FEATURE: Is the Paris Agreement legally binding?
Is the Paris Agreement “legally binding”?
Many are saying that the Paris Agreement is not legally binding. That is not true, says Dean Bialek of Independent Diplomat, who explains here:
First, the Paris Agreement is in the form of an internationally legally binding instrument that must be approved under Parties’ respective domestic ratification processes, including approval by executive and in some cases parliamentary processes. Legally, there is no higher or more serious level of commitment at the international level.
Second, and more specifically on the provisions of the Agreement itself, like all international legal instruments, the Paris Agreement has many provisions that impose legally binding obligations (those that use the verb “shall”), and also others that are descriptive, hortatory or aspirational. It is clear that the Paris Agreement imposes numerous legally binding obligations on all countries that sign up to it – large and small, developed and developing. For example, all countries have accepted a legally binding obligation to communicate a new emissions reduction or limitation target (“nationally determined contribution”) every five years, to regularly submit information on how they are tracking towards meeting those targets, and also to subject that information to technical expert review to assess its comprehensiveness and accuracy, and identify areas for improvement.

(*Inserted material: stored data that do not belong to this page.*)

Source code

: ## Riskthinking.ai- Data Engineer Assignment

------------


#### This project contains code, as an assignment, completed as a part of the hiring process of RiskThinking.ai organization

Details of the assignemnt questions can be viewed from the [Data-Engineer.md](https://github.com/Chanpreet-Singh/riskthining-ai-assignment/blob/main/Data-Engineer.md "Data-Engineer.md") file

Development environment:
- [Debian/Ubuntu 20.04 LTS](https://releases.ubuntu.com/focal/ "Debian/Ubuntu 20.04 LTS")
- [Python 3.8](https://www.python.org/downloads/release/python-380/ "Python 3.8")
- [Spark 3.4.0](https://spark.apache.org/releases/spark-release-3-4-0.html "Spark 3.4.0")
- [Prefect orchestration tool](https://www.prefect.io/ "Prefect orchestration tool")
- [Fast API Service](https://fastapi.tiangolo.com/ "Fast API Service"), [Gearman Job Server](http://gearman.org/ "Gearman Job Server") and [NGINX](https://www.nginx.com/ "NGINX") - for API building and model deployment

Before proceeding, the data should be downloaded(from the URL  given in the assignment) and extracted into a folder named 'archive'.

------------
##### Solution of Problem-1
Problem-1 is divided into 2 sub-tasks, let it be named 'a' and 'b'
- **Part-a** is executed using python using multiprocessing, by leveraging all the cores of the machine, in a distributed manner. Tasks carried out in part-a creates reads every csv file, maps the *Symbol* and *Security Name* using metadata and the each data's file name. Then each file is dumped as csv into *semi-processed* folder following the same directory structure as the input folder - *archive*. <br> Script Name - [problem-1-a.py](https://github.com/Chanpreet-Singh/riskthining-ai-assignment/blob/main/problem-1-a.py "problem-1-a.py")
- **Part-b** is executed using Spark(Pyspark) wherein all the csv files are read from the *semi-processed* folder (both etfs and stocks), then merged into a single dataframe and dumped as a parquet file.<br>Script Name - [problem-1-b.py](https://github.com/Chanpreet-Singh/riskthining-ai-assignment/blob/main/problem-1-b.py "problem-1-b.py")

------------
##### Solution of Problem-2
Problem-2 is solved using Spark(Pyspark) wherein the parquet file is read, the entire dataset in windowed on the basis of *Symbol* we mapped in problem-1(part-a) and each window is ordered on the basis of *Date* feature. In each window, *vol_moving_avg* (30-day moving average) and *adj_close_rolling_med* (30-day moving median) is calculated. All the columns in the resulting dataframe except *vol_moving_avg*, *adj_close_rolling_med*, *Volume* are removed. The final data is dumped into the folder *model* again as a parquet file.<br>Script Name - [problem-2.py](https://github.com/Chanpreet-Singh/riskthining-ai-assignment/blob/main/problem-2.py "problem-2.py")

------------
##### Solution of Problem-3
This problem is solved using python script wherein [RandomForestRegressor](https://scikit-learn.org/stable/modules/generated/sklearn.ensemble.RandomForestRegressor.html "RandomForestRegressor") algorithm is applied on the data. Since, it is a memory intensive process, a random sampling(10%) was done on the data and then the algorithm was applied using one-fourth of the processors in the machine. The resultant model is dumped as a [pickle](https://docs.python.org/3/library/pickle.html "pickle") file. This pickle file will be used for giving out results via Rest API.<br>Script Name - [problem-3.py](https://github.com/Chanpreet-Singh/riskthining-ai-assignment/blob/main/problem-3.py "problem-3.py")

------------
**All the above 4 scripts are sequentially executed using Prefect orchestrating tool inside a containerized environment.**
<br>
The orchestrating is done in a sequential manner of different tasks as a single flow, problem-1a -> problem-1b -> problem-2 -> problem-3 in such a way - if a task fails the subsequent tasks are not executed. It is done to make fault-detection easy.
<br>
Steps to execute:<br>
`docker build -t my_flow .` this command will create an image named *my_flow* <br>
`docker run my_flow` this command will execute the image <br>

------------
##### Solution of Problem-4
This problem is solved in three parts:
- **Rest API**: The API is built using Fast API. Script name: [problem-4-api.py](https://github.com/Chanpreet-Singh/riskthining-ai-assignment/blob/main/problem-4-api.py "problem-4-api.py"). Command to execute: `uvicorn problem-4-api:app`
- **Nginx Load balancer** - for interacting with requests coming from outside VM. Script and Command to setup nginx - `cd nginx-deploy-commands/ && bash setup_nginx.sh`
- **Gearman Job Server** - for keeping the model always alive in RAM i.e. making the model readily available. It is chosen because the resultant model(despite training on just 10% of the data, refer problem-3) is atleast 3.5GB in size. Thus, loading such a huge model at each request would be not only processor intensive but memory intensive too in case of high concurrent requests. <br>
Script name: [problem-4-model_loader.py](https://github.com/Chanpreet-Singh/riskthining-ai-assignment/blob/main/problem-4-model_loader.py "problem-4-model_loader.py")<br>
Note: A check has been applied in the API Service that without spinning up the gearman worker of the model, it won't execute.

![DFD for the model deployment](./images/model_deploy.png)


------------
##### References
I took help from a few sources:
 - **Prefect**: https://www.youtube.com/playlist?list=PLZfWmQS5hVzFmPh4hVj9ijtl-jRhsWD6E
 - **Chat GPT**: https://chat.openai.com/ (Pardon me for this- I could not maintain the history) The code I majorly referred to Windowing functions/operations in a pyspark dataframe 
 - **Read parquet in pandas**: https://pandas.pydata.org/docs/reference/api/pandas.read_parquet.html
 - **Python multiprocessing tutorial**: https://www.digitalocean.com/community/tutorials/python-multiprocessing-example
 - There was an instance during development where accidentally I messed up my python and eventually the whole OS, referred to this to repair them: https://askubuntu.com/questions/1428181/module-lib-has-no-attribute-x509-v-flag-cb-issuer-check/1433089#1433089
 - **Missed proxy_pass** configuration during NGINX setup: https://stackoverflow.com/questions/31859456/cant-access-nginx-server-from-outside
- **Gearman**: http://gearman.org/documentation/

Third, on the bindingness of emission reduction efforts, although the Agreement does not legally require countries to achieve the numerical emission reduction targets they have set, it does legally bind them to an obligation to “pursue domestic mitigation measures” with the aim of achieving the objectives (i.e. targets) they have set for themselves. So submitting an emissions target and doing nothing to put it into practice would be a legal breach of the new Agreement. To give this obligation some teeth, the Paris Agreement will establish a committee to promote compliance with country’s obligations. The Compliance Committee’s exact mandate and powers have been deliberately left broad for further definition in coming years, and so the more ambitious countries will continue to push hard for these powers to be as strong as possible.